Banco Revisa Projeção de Lucro para 2026 com Cenário Incerto
Diante do panorama desafiador, o Banco do Brasil ajustou para baixo sua expectativa de lucro para o ano de 2026, refletindo uma visão mais conservadora sobre o futuro: – Nova projeção de lucro para 2026: Entre R$ 18 bilhões e R$ 22 bilhões. – Projeção anterior: Entre R$ 22 bilhões e R$ 26 bilhões. – Motivos da revisão: O banco considera o agravamento do risco no agronegócio, incertezas geopolíticas, impactos sobre a economia e piora nos indicadores macroeconômicos.
O que isso muda na prática: A revisão da projeção de lucro de um banco de porte nacional como o BB é um termômetro da percepção de risco sobre a economia brasileira e global, indicando que o cenário de recuperação pode ser mais lento e desafiador do que o esperado inicialmente para o investidor e para o próprio mercado.

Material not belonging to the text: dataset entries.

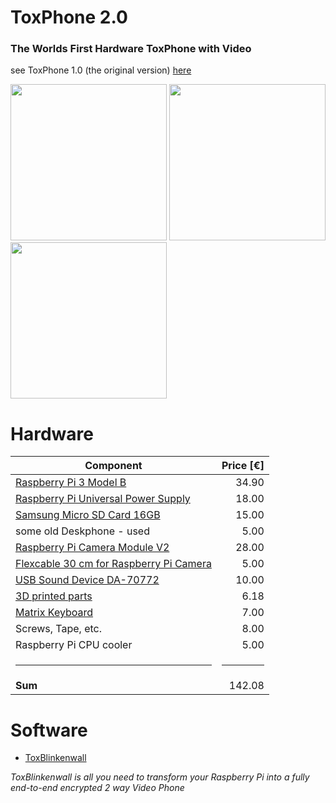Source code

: # ToxPhone 2.0
### The Worlds First Hardware ToxPhone with Video

see ToxPhone 1.0 (the original version) [here](https://github.com/zoff99/ToxPhone/blob/ToxPhone_v1.0/README.md)


<img src="https://raw.githubusercontent.com/zoff99/ToxPhone/master/doc/images/ToxPhone_v2.0_promo_001.png" height="250" />&nbsp;<img src="https://raw.githubusercontent.com/zoff99/ToxPhone/master/doc/images/ToxPhone_v2.0_promo_002.png" height="250" /><br>
<img src="https://raw.githubusercontent.com/zoff99/ToxPhone/master/doc/images/ToxPhone_v2.0_promo_003.png" height="250" />

# Hardware

| Component   |Price [€]     |
| ----------- | ---:|
| [Raspberry Pi 3 Model B](https://www.raspberrypi.org/products/raspberry-pi-3-model-b/)| 34.90 | 
| [Raspberry Pi Universal Power Supply](https://www.raspberrypi.org/products/raspberry-pi-universal-power-supply/)| 18.00 | 
| [Samsung Micro SD Card 16GB](https://www.amazon.de/Samsung-Micro-Class-Speicherkarte-Adapter/dp/B06XFSZGCC/)| 15.00 | 
| some old Deskphone - used| 5.00| 
| [Raspberry Pi Camera Module V2](https://www.raspberrypi.org/products/camera-module-v2/)|28.00 | 
| [Flexcable 30 cm for Raspberry Pi Camera](https://www.amazon.de/gp/product/B01NAXKTDP)| 5.00 | 
| [USB Sound Device DA-70772](https://www.amazon.de/gp/product/B000FIH4FQ)| 10.00| 
| [3D printed parts](https://github.com/zoff99/ToxPhone/tree/master/3D_printer_parts/)| 6.18| 
| [Matrix Keyboard](https://www.amazon.de/gp/product/B01J2RBCVC)| 7.00| 
| Screws, Tape, etc.| 8.00| 
| Raspberry Pi CPU cooler| 5.00| 
| <hr> | <hr> |
| **Sum** | 142.08|

# Software

* [ToxBlinkenwall](https://github.com/zoff99/ToxBlinkenwall)

*ToxBlinkenwall is all you need to transform your Raspberry Pi into a fully end-to-end encrypted 2 way Video Phone*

Medidas Adotadas para Conter Impactos e Recuperar Crédito
Em resposta à crise, o Banco do Brasil implementou ações para gerenciar a inadimplência e apoiar os produtores rurais, reforçando mecanismos de cobrança e renegociação de dívidas: – Programa BB Regulariza Dívidas Agro: Renegociou R$ 37,9 bilhões, com mais de 73 mil operações repactuadas e cerca de 25,5 mil produtores rurais atendidos. – Outras ações: O banco também informou que ampliou o uso de garantias e aumentou as ações judiciais para recuperação de crédito.
O que isso muda na prática: Essas iniciativas buscam mitigar os efeitos da crise para o banco e para os produtores, potencialmente oferecendo um alívio financeiro para os endividados e ajudando a estabilizar o setor, ainda que a situação para muitos permaneça desafiadora.
Crescimento da Carteira Total de Crédito Apesar dos Desafios
Apesar dos desafios no agronegócio, a carteira total de crédito do Banco do Brasil demonstrou resiliência, crescendo impulsionada por outros segmentos: – Carteira total de crédito: Atingiu R$ 1,3 trilhão, com alta de 2,2% em um ano. – Ativos totais do banco: Encerraram o trimestre em R$ 2,6 trilhões. – Patrimônio líquido: Alcançou R$ 194,9 bilhões. – Destaque: O segmento de pessoas físicas foi um dos pontos positivos, impulsionado principalmente pelo crédito consignado.
O que isso muda na prática: O crescimento da carteira total, especialmente no crédito consignado, demonstra a capacidade do banco de diversificar suas operações e encontrar fontes de crescimento em outros setores, compensando parcialmente as perdas no agronegócio e mantendo a solidez da instituição como um todo.